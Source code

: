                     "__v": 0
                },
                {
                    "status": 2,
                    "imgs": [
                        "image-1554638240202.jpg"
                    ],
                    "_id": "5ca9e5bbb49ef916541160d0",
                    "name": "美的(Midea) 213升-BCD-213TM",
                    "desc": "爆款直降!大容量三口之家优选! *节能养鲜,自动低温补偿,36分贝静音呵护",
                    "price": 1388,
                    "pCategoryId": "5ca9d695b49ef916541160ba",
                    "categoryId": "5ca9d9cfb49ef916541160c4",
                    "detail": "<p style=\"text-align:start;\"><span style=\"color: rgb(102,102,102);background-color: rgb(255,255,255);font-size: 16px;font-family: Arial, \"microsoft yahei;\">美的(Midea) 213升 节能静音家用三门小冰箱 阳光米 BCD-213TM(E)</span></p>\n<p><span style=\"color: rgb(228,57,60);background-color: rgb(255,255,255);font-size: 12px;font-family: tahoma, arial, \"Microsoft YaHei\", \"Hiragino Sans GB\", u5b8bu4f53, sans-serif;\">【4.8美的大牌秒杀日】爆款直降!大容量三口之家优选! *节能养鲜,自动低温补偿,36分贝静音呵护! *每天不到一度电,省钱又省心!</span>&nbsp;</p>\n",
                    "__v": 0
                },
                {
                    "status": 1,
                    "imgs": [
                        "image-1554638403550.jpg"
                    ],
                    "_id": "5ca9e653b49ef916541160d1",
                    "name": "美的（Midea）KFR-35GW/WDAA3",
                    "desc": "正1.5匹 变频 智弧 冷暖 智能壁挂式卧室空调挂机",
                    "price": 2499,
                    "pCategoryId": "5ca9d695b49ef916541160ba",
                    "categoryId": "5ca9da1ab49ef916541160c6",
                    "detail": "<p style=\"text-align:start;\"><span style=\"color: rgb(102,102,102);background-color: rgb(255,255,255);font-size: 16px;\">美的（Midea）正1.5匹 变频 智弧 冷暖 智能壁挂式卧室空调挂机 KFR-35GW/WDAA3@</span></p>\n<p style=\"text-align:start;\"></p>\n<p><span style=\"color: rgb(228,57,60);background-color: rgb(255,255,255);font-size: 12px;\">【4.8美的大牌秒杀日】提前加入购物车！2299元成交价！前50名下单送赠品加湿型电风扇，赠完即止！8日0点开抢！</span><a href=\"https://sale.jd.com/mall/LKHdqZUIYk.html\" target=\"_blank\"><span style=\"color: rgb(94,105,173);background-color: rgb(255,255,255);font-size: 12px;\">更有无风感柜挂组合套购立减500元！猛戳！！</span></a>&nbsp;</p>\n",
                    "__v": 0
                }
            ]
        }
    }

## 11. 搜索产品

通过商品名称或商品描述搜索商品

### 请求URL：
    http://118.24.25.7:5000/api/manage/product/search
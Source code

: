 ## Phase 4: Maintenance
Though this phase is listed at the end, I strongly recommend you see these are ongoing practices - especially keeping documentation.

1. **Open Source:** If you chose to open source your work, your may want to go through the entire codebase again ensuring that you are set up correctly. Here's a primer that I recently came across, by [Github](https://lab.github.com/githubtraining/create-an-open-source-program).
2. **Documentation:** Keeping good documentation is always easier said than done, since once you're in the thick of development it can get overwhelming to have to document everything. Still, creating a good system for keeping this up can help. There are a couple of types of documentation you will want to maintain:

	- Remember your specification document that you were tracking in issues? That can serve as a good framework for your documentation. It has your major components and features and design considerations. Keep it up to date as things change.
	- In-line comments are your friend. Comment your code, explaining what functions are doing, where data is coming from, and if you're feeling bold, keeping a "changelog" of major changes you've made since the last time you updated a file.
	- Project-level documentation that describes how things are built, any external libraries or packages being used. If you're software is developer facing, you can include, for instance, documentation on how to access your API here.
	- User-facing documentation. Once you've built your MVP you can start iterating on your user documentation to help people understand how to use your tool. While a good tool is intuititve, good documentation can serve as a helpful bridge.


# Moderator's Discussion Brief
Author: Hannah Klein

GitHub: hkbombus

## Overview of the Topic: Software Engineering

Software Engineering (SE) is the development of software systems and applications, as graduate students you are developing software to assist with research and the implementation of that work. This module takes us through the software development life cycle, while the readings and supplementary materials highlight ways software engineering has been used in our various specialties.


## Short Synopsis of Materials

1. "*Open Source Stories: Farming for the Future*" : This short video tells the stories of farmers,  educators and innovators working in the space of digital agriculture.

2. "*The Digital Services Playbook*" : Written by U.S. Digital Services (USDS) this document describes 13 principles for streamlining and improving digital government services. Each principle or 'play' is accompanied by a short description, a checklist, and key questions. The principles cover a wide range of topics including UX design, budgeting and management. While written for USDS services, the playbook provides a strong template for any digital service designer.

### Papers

_PROMPT_:
Filter the records for the word "good" and show every line that has it.

_ANSWER FOR THE TASK_:
2. **Documentation:** Keeping good documentation is always easier said than done, since once you're in the thick of development it can get overwhelming to have to document everything. Still, creating a good system for keeping this up can help. There are a couple of types of documentation you will want to maintain:
	- Remember your specification document that you were tracking in issues? That can serve as a good framework for your documentation. It has your major components and features and design considerations. Keep it up to date as things change.
	- User-facing documentation. Once you've built your MVP you can start iterating on your user documentation to help people understand how to use your tool. While a good tool is intuititve, good documentation can serve as a helpful bridge.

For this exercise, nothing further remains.